Managing Director & Sector Lead for Media, Entertainment & Digital EMEA
Why marketing matters now more than ever
Marketing is all about building bridges and connecting the gaps between customers, content, data and measurement, technology and innovation — all in the name of delivering better customer experiences. Today's high-performing marketers have greater influence over strategy development than ever, and with powerful new tools at their fingertips, they're getting the closest look yet at shifting consumer behavior.
Korn Ferry recently interviewed several of EMEA's leading marketers to discuss the evolution of marketing today — what it looks like in practice, and how future trends and opportunities will transform marketing as we know it.
Not long ago, the idea of data analytics was a new concept for marketers — and with social media still in its infancy, few saw the true impact of these phenomena on the future of business. As we all soon discovered, there was a seismic shift in power towards the consumer. With countless new channels opening up and the disruptive effect of mobile marketing becoming clear, marketers suddenly found themselves in a brave new world.
"Today, media is integrated and cross channel," said Nigya Makhmudora, Chief Growth Officer at Danone. "You need a strong understanding of data [...] you need to engage with consumers, but the way you do it is different. Therefore so too are the capabilities and role of the CMO."
The shift towards the consumer is forcing companies to evolve from being primarily product-centric to customer-centric. While this pivot is a massive change, it also provides a greater opportunity for marketing as the "voice of the customer."
"Everything starts with the customer in digital," said JJ van Oosten, Chief Customer & Digital Officer at Kingfisher. "How many are there, who are they, how do they buy, how do I reward them, what is their lifetime value, what are their pain points, and then how do I organize myself to be able to serve them?"
In the midst of such a transformative evolution for marketing and marketers everywhere, the global COVID-19 pandemic has thrown many proven marketing strategies out the window. With lockdowns fueling the digital transformation that was already taking place, companies had to adapt overnight — reinventing their customer experience and finding new ways to connect with and engage consumers online.
"Marketers have had to shift their mindset," said Laure Baume, CEO at Moet Hennessy. "Their role must move from the traditional brand or product to be focused on the design of experiences. How can we build engagement and loyalty?"
All this change and transformation has brought a new generation of marketers to the table, along with new and exciting opportunities to take initiative, channel more creative and analytical abilities, and better demonstrate marketing's contribution to an organization's profitability.
As siloed corporate structures give way to more fluid, collaborative environments, the ability to exercise influence across functions and disciplines becomes increasingly critical. While it's true that the lines are blurring, change is nothing to fear for smart marketers who remain bold and agile.
As the voice of the customer, marketers are uniquely positioned at the intersection between innovation, sales, supply chain, manufacturing and finance — and today's new generation of marketers is integrated squarely at the center of any successful organization.
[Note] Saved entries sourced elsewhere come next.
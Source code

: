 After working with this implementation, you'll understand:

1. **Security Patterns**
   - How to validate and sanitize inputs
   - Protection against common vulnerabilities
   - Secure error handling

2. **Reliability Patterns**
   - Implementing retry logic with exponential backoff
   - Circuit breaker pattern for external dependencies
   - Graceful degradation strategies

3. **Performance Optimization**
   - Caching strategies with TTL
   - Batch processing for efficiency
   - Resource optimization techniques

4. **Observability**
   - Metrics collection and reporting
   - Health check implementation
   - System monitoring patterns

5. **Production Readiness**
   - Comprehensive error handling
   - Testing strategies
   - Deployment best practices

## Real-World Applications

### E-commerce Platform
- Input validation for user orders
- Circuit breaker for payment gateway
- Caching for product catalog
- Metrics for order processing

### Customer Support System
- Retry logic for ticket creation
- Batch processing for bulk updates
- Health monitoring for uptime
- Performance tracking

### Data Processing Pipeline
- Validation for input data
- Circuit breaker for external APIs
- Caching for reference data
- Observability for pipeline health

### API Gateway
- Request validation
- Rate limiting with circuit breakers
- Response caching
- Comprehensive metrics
A rigorous focus on strategy and analytics can help today's marketers position themselves at the heart of business planning — and influence the profitability of the entire organization. It's all about developing an agenda that aligns well with the company's vision.
"The CMO should be fueling the conversations in the boardroom about where the world is moving to and what the consumer needs," said Bas Smit, Chief Marketing Officer at Barry Callebaut.
But for today's marketers, this analytical ability can't exist purely on its own. Creativity is still valuable — and the analytical and creative must work in tandem. That means building every marketing campaign or initiative on solid customer insights.
"Brilliant marketing needs to include both aspects," said Cristina Diezhandino, Chief Marketing Officer at Diageo. "The precision part is [...] getting more sophisticated. And that can feed the creativity engine."
The recent focus on customer-centric marketing has given rise to a new role in many organizations: the Chief Customer Officer (CCO). With traditional marketing giving way to more digital and performance marketing specializations, the CCO role is an evolution of many responsibilities previously reserved for CMOs.
"I see my role as finding a way to create a consistent plan and experience for the brand across channels," said Matt Atkinson, former Chief Customer Officer at Co-op.
Marketing has become more targeted, measurable and effective than ever before. That's why keeping the customer in focus has never been more critical for marketers.
"The choice of roles a given company has on its leadership team reflects the step-change the organization is looking to go through," said Laura Harricks, Chief Customer Officer at Ocado Retail, Ltd. "To a large extent, a company's job titles should reflect its strategy."
With so much happening so quickly, it's an exciting time to be in marketing — as long as you're willing to embrace constant change. As organizations increasingly orient themselves around their customers, the most successful CMOs and CCOs are discovering new opportunities to move up — even becoming CEOs themselves.
As the evolution of marketing continues, it pays to be bold and curious. By building a broad skill set in data, strategy, commercial and creative aspects of business, today's marketers can disrupt the status quo, challenge conventions and lean into a new understanding of what customers want and need.